Summary¶
Pre-code investigation answers for Atlas's ANCHOR_IDLE ruling and your
tasking memo. Bottom line: the change is structurally clean — the
existing FLAG-042 hysteresis config on AnchorSaturationGuardConfig is
already the right shape for the ANCHOR_IDLE exit evaluator (no new
config needed); anchor saturation currently has exactly one entry call
site; the pre-trade truth gate needs a one-line extension to also
block on ANCHOR_IDLE; and ANCHOR_IDLE bypasses the FLAG-044 episode
machinery entirely (anchor leaves RECOVERY_CAPPED_SOURCES). Five
findings below, then a risk register and a recommended implementation
sequence.
Two non-trivial decisions need your ruling before I cut the branch:
-
Retire anchor from FLAG-044 now, or keep the old keys dead for one session? Retiring in the same branch is cleaner but touches test_recovery* files (anchor-source episode-cap tests become unreachable). Keeping the keys dead defers cleanup but ships the ruling faster.
-
_current_truth_mode()return surface. Current API returns MODE_OK / MODE_DEGRADED / MODE_HALT. Adding MODE_ANCHOR_IDLE expands it to four. Every call site that treats the return as a binary "safe to quote?" check needs auditing. I've found the two that matter (truth gate +_evaluate_anchor_recovery); Q3 covers the scan.
Q1 — Current anchor saturation entry path¶
Call site: _evaluate_anchor_saturation_guard in neo_engine/main_loop.py.
In the local sandbox tree (pre-FLAG-042/044 numbering) this lives at
lines 1518–1607. After FLAG-042 C3 + FLAG-044 C2 it shifts down (C3
added a 122-line _evaluate_anchor_recovery, C2 added ~250 lines of
taxonomy + helpers); canonical main numbering will differ but the
function body is intact.
Trigger construction (all three must hold on the same tick):
1. len(self._anchor_error_window) == self._anchor_error_window.maxlen
# i.e. cfg.lookback_ticks (default 25) real values populated —
# None-valued ticks skipped, not zero-filled
2. abs(mean(window)) >= cfg.bias_threshold_bps # default 7.0
3. prevalence_pct >= cfg.prevalence_pct # default 40.0
# where prevalence_count = #{|x| > cfg.prevalence_threshold_bps (5.0)}
On trigger (current, post-FLAG-042/044):
That call does FOUR things today:
- bumps degraded_recovery.anchor.episode_count
- on episode_count >= cap (default 3) → HALT with
HALT_REASON_DEGRADED_EPISODE_LIMIT (degraded_episode_limit_halt)

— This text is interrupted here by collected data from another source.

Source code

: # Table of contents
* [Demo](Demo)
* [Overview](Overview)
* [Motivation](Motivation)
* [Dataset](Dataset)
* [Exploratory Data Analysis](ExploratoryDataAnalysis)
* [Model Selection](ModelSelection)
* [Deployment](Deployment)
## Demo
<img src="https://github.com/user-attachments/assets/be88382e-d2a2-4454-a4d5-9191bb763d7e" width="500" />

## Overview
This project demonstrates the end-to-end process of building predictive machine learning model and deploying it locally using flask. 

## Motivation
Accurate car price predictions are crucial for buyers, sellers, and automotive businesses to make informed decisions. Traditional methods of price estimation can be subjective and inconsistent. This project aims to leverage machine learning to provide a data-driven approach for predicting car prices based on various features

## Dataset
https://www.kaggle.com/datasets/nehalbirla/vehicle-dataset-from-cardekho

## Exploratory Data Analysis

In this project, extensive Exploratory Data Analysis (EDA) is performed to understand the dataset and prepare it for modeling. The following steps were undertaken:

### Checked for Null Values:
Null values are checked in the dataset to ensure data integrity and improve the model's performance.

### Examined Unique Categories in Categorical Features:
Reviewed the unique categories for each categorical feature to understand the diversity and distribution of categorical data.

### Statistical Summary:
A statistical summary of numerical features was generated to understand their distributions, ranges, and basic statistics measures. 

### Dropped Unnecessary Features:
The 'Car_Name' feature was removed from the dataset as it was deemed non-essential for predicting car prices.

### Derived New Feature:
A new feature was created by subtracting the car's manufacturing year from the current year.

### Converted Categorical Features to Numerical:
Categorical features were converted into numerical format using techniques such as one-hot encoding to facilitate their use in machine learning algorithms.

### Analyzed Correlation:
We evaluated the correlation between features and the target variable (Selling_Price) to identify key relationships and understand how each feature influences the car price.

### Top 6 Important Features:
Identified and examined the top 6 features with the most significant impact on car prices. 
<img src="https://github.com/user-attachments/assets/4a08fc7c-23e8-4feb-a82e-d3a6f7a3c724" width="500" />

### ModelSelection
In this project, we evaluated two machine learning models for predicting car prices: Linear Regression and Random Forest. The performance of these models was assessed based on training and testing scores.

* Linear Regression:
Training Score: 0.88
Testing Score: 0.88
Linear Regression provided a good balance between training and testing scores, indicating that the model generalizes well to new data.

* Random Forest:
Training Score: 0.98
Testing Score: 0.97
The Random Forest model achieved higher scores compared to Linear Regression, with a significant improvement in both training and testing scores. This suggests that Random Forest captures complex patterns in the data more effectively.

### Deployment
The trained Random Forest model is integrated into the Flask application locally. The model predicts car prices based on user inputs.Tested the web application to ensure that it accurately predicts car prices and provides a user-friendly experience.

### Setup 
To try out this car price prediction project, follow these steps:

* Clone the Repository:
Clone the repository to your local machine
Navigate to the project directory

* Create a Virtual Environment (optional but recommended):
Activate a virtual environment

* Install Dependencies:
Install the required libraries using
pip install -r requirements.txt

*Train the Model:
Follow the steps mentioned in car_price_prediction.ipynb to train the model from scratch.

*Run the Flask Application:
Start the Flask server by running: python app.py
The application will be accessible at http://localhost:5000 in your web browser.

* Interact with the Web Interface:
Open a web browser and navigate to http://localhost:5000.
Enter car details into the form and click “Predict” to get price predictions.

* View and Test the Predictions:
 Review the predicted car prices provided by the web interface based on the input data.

- on episode_count > 1 arms degraded_recovery.anchor.cooldown_ticks_remaining
- sets KEY_MODE=MODE_DEGRADED, KEY_DEGRADED_SINCE, KEY_DEGRADED_REASON,
cancels all live orders (_cancel_all_live_orders), logs WARN
Data flowing into the decision:
- self._anchor_error_window: deque[float] — filled per tick from
last_anchor_divergence_bps (strategy's anchor-vs-mid deflection).
- cfg = self._config.anchor_saturation_guard — the frozen dataclass.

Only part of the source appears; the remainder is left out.